Machine Translation Without the Translation

Lingua Franca 2013-05-31

I have been ruminating this month on why natural language processing (NLP) still hasn’t arrived, and I have pointed to three developments elsewhere that seem to be discouraging its development. First, enhanced keyword search via Google’s influentiality-ranking of results. Second, the dramatic enhancement in applicability of speech recognition that dialog design facilitates. I now turn to a third, which has to do with the sheer power of number-crunching.

Machine translation is the unclimbed Everest of computational linguistics. It calls for syntactic and semantic analysis of the source language, mapping source-language meanings to target-language meanings, and generating acceptable output from the latter. If computational linguists could do all those things, they could hang up the “mission accomplished” banner.

What has emerged instead, courtesy of Google Translate, is something utterly different: pseudotranslation without analysis of grammar or meaning, developed by people who do not know (or need to know) either source or target language.

The trick: huge quantities of parallel texts combined with massive amounts of rapid statistical computation. The catch: low quality, and output inevitably peppered with howlers.

Of course, if I may purloin Dr Johnson’s remark about a dog walking on his hind legs, although it is not done well you are surprised to find it done at all. For Google Translate’s pseudotranslation is based on zero linguistic understanding. Not even word meanings are looked up: The program couldn’t care less about the meaning of anything. Here, roughly, is how it works.

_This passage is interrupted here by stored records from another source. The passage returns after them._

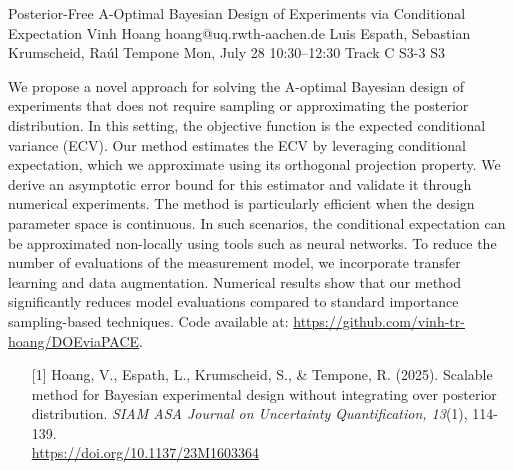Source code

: \begin{talk}
  {Posterior-Free A-Optimal Bayesian Design of Experiments via Conditional Expectation}%
  {Vinh Hoang}%
  {hoang@uq.rwth-aachen.de}%
  {Luis Espath, Sebastian Krumscheid, Ra\'ul Tempone}%
  {}%
  {}%
  {Mon, July 28 10:30–12:30 Track C}%
  {S3-3}%
  {S3}%
  
				
			

\medskip

We propose a novel approach for solving the A-optimal Bayesian design of experiments that does not require sampling or approximating the posterior distribution. In this setting, the objective function is the expected conditional variance (ECV).
Our method estimates the ECV by leveraging conditional expectation, which we approximate using its orthogonal projection property. We derive an asymptotic error bound for this estimator and validate it through numerical experiments.
The method is particularly efficient when the design parameter space is continuous. In such scenarios, the conditional expectation can be approximated non-locally using tools such as neural networks. To reduce the number of evaluations of the measurement model, we incorporate transfer learning and data augmentation.
Numerical results show that our method significantly reduces model evaluations compared to standard importance sampling-based techniques.
Code available at: \href{https://github.com/vinh-tr-hoang/DOEviaPACE}{https://github.com/vinh-tr-hoang/DOEviaPACE}.

\begin{enumerate}
    \item [{[1]}] Hoang, V., Espath, L., Krumscheid, S., \& Tempone, R. (2025).  
    Scalable method for Bayesian experimental design without integrating over posterior distribution. {\it SIAM ASA Journal on Uncertainty Quantification, 13}(1), 114-139. \\
    \href{https://doi.org/10.1137/23M1603364}{https://doi.org/10.1137/23M1603364}
\end{enumerate}


\end{talk}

Imagine you have a huge quantity of English text paired with French text that happens to say the same thing. The records of everything ever said in the Canadian Parliament, say, or the complete Harry Potter novels in the original and the French translation. Assume that you can automatically align them, at least approximately, by reference to sentence boundaries, and perhaps some phrase and word boundaries. Get a computer program to construct a gigantic database containing facts of roughly this sort:

French vin n’est tends to align with English wine isn’t, probability = p₁
French vin blanc tends to align with English white wine, probability = p₂
French bon marché tends to align with English cheap, probability = p₃
French avait marché tends to align with English had walked, probability = p₄
French fait rien tends to align either with English doesn’t matter (probability = p₅) or with does nothing (probability = p₆)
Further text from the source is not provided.